Press Releases | Freedom of Expression

ACTA Files Amicus Brief in Support of Speech First in the U.S. Court of Appeals for the 7th Circuit

November 6, 2019 by ACTA

Washington, DCThe American Council of Trustees and Alumni (ACTA) and the Independent Women’s Law Center (IWF) filed an amicus brief in the United States Court of Appeals for the 7th Circuit. The brief supports Speech First, a national organization dedicated to protecting students’ free speech rights, in its appeal of a district court decision that denied its motion to enjoin the University of Illinois from enforcing several policies that chill political speech on campus.

ACTA and IWF believe that the University of Illinois’s Bias Assessment and Response Team (BART) creates an environment that forces students to refrain from engaging in open and wide-ranging discussions of important social and political issues. Mountains of survey data and anecdotal evidence demonstrate that students frequently engage in self-censorship. They do so for many reasons, including the specific fear that they will be punished by administrators who deem their speech offensive. As such, the brief argues that the University of Illinois’s speech policies betray a core function of the American academy in the following ways:

  1. “Bias response teams are set up for the very purpose of chilling certain forms of speech on campus . . . [and] the structure and methods employed by bias response teams are implicitly punitive.”
  2. “The University’s speech policies fail to articulate clear processes or guidelines for their enforcement. The resulting uncertainty creates strong pressures that discourage reasonably risk-averse students from expressing controversial viewpoints.”
  3. “Despite claims that bias response teams seek merely to educate, their real purpose is often much broader, requiring them to address incidents in such a way as to satisfy powerful left-leaning constituencies—often to the detriment of students’ First Amendment rights.” 
  4. “Bias response teams are transforming the American collegiate experience by normalizing the idea that it is appropriate for an institution to investigate purportedly offensive utterances that fall outside an established orthodoxy as determined by the most extreme and intolerant members of an already politically slanted university community.”

“The academy’s mission is to prepare students to be engaged and informed citizens, but this cannot happen when ideas are sidelined, ignored, or even banned based upon political bias,” stated Michael Poliakoff, president of ACTA. “In the misguided belief that controlling speech will further social justice these strategically vague speech policies have become instruments designed to deter the expression of viewpoints that depart from the orthodoxy currently in favor on campuses.” 

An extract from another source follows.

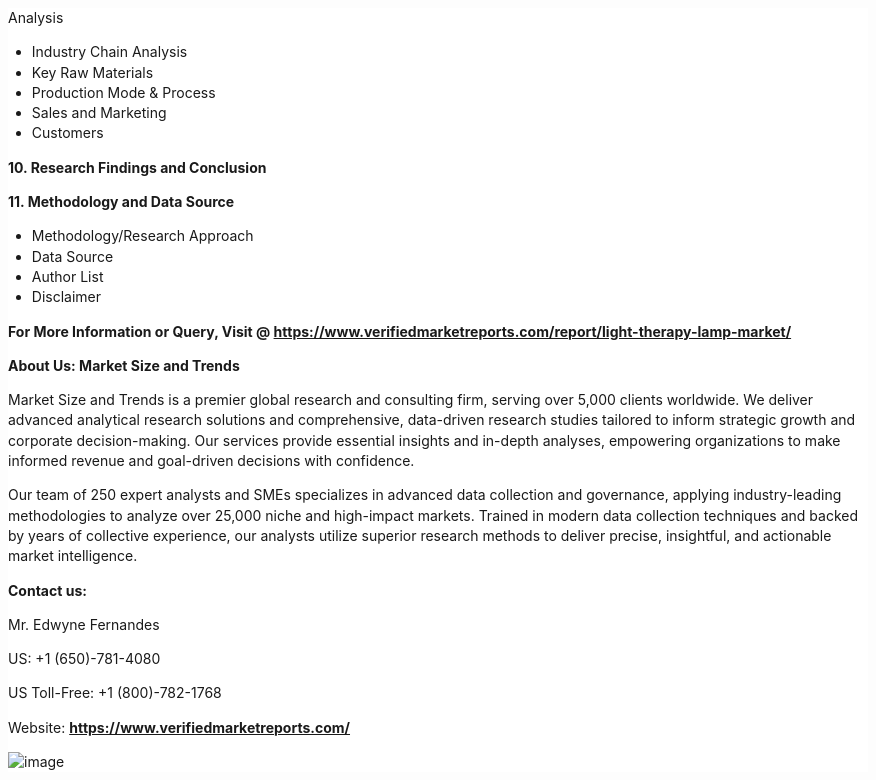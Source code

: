 Analysis</strong></p><ul><li>Industry Chain Analysis</li><li>Key Raw Materials</li><li>Production Mode &amp; Process</li><li>Sales and Marketing</li><li>Customers</li></ul><p><strong>10. Research Findings and Conclusion</strong></p><p><strong>11. Methodology and Data Source</strong></p><ul><li>Methodology/Research Approach</li><li>Data Source</li><li>Author List</li><li>Disclaimer</li></ul></p><p><strong>For More Information or Query, Visit @ <a href="https://www.verifiedmarketreports.com/report/light-therapy-lamp-market/">https://www.verifiedmarketreports.com/report/light-therapy-lamp-market/</a></strong></p><p><strong>About Us: Market Size and Trends</strong></p><p>Market Size and Trends is a premier global research and consulting firm, serving over 5,000 clients worldwide. We deliver advanced analytical research solutions and comprehensive, data-driven research studies tailored to inform strategic growth and corporate decision-making. Our services provide essential insights and in-depth analyses, empowering organizations to make informed revenue and goal-driven decisions with confidence.</p><p>Our team of 250 expert analysts and SMEs specializes in advanced data collection and governance, applying industry-leading methodologies to analyze over 25,000 niche and high-impact markets. Trained in modern data collection techniques and backed by years of collective experience, our analysts utilize superior research methods to deliver precise, insightful, and actionable market intelligence.</p><p><strong>Contact us:</strong></p><p>Mr. Edwyne Fernandes</p><p>US: +1 (650)-781-4080</p><p>US Toll-Free: +1 (800)-782-1768</p><p>Website: <strong><a href="https://www.verifiedmarketreports.com/">https://www.verifiedmarketreports.com/</a></strong></p>
![image](https://github.com/user-attachments/assets/7c1b71e7-39bb-41b1-91c4-04878ab09c9e)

“Today, more than two hundred universities operate bias response teams, many of them on public campuses. The consequences of this trend are less diversity of opinion on college campuses and the impoverishment of our national marketplace of ideas,” said Jonathan Pidluzny, ACTA’s director of academic affairs. “Universities that discourage the free exchange of ideas are failing to prepare students to be responsible members of a democratic society, in which citizens are free to express their views and capable of doing so with respect and civility.”